Conscientes de que el culto divino nace de la fe en la Palabra y debe llevar a la vivencia de la caridad, las Hermandades y Cofradías tendrán necesariamente además, como fines propios, la evangelización de sus miembros mediante su formación teológica y espiritual, y el ejercicio de la caridad cristiana.

 

ERECCIÓN CANÓNICA DE LA HERMANDAD Y COFRADÍA

Artículo 11

Iº. La correcta concepción del culto público por parte de los fieles que proponen la erección de la Hermandad y Cofradía, que no puede reducirse al culto externo de una imagen, ni a la organización de procesiones, actos estos de piedad que no requieren la existencia o creación de una Hermandad y Cofradía.

 

ACTIVIDADES PROPIAS DE LA HERMANDAD Y COFRADÍA

Artículo 52

1. Cada Hermandad y Cofradía desarrollará, por derecho propio, aquellas actividades y actos de culto público que determinen expresamente sus Reglas.

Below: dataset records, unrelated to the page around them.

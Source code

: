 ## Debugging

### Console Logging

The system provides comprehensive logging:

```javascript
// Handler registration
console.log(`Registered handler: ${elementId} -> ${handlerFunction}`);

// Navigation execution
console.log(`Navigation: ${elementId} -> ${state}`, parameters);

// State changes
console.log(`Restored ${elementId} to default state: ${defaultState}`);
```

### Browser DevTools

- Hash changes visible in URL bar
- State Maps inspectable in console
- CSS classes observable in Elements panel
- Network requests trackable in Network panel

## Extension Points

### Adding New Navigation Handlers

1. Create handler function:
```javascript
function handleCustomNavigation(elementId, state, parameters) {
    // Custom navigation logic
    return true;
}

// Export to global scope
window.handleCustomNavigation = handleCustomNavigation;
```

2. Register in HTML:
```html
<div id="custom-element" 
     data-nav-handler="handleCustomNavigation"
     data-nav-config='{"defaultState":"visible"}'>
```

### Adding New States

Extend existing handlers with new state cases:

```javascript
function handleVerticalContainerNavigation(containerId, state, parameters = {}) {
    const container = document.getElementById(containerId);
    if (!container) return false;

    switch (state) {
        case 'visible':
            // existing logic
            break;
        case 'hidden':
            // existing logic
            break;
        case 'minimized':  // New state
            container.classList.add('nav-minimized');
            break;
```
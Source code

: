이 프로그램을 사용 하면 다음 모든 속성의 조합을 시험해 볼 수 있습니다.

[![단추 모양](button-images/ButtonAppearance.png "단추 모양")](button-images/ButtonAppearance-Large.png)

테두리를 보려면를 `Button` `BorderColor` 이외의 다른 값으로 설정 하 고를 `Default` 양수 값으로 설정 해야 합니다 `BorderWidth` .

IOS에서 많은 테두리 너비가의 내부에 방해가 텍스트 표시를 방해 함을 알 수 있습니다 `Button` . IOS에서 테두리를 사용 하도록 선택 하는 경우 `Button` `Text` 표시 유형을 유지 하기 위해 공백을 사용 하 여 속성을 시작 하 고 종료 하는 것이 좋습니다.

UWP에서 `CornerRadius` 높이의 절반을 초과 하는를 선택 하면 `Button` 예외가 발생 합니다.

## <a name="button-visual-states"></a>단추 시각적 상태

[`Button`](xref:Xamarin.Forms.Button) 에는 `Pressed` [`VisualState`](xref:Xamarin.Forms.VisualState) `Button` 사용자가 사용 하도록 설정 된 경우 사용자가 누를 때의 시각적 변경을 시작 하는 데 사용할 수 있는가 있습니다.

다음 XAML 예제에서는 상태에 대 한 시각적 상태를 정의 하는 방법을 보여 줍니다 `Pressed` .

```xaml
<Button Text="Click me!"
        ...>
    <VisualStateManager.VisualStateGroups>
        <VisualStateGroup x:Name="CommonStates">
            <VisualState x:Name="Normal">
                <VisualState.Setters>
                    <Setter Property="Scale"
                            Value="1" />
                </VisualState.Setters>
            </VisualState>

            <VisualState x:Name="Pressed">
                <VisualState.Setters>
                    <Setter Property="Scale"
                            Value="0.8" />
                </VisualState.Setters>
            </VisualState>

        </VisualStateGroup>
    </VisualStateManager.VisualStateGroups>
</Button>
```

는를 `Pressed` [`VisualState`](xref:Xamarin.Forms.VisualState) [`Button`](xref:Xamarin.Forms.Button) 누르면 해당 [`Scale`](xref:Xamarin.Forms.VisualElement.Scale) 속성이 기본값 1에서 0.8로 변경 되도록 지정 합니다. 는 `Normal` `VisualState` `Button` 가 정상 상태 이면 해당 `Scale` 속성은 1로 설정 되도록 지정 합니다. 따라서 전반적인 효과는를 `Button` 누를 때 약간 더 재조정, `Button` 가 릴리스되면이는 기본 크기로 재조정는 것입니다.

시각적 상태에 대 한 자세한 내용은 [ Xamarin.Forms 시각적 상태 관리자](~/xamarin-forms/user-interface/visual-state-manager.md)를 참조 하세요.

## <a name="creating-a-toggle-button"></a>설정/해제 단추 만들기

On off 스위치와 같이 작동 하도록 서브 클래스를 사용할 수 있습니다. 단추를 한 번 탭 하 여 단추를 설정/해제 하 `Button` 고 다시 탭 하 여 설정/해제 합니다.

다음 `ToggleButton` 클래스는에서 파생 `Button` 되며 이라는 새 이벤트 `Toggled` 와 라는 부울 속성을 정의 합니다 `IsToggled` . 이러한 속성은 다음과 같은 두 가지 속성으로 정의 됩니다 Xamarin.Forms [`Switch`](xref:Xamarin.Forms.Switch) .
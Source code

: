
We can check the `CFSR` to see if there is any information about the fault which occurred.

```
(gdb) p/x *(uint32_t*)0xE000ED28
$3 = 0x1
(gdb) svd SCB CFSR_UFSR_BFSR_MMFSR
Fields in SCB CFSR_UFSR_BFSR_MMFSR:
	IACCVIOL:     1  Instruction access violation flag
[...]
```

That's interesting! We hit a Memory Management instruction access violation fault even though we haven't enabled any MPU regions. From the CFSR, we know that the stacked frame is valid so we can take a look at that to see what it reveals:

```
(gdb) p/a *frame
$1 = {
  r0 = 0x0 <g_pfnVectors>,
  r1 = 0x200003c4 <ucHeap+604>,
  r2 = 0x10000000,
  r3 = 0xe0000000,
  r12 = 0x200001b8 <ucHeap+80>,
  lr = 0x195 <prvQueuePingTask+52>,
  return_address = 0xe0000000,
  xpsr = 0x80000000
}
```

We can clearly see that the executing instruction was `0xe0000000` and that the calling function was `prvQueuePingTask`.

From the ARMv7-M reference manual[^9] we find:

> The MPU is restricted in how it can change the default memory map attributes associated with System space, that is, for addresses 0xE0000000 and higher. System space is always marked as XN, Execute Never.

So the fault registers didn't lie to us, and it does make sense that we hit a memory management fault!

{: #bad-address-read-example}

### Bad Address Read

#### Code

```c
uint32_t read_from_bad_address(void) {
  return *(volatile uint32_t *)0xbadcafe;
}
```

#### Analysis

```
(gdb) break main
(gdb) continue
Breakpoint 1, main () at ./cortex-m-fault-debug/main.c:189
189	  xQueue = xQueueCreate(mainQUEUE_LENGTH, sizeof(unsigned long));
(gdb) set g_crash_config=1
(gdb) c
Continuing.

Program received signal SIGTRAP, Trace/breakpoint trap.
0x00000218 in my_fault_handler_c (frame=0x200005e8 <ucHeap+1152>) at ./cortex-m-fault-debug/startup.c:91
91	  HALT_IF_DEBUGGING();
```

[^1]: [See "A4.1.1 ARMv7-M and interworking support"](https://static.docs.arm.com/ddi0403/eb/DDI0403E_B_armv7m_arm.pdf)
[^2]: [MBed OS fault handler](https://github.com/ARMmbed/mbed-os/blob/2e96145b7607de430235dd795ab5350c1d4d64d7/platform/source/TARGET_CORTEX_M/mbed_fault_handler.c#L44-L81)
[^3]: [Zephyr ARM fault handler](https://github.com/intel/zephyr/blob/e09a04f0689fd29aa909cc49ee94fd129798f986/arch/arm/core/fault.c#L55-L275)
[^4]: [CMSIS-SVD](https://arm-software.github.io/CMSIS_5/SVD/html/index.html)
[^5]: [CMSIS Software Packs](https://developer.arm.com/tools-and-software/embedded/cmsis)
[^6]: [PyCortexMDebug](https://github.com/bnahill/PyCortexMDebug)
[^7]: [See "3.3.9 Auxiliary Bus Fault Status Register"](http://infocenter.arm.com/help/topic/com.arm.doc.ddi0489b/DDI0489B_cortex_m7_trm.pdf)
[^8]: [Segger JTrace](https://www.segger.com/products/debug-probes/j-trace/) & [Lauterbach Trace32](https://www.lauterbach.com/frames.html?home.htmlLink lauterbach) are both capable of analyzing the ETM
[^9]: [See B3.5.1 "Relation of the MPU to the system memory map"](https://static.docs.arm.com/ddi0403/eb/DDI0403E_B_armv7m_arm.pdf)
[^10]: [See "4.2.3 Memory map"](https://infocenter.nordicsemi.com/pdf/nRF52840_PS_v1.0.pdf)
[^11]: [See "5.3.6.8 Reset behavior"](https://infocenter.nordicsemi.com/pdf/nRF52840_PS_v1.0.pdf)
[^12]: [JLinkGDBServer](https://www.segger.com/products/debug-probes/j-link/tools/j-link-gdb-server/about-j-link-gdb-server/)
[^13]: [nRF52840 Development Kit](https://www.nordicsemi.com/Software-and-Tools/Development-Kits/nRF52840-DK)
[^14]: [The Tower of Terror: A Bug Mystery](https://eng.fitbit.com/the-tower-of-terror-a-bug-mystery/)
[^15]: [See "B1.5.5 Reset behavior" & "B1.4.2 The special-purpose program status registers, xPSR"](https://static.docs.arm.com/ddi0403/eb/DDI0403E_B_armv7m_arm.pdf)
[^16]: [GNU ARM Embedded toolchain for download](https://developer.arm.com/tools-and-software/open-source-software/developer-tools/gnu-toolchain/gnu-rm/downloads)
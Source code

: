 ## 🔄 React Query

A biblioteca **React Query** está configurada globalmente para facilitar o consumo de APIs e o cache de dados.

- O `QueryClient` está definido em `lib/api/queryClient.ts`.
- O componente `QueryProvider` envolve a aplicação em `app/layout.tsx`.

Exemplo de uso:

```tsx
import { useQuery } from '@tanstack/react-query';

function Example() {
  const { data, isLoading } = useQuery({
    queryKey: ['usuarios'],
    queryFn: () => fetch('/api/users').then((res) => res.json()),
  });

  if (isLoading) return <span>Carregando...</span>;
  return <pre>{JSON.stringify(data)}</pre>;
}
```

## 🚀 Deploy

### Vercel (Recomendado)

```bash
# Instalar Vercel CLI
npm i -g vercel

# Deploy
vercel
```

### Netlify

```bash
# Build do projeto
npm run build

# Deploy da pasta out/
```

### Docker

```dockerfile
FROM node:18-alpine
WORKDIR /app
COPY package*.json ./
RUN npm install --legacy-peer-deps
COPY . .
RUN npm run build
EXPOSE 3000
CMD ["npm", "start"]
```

2. Para organizar otras actividades o actos de culto público fuera del templo, deberá contar con la autorización del Vicario general, más la correspondiente de carácter civil, en su caso.

3. Con el fin de garantizar la dignidad y el decoro propios de la tradición diocesana hispalense, cuando se trate de autorizar en ocasiones verdaderamente excepcionales procesiones que no estén expresamente señaladas en las Reglas, el Vicario general oirá previamente al párroco, así como al respectivo Consejo de Hermandades y Cofradías.

Artículo 53

El número de Hermandades y Cofradías que en la Ciudad de Sevilla pueden hacer estación anual a la Santa Iglesia Catedral, queda fijado en un máximo de cincuenta y siete.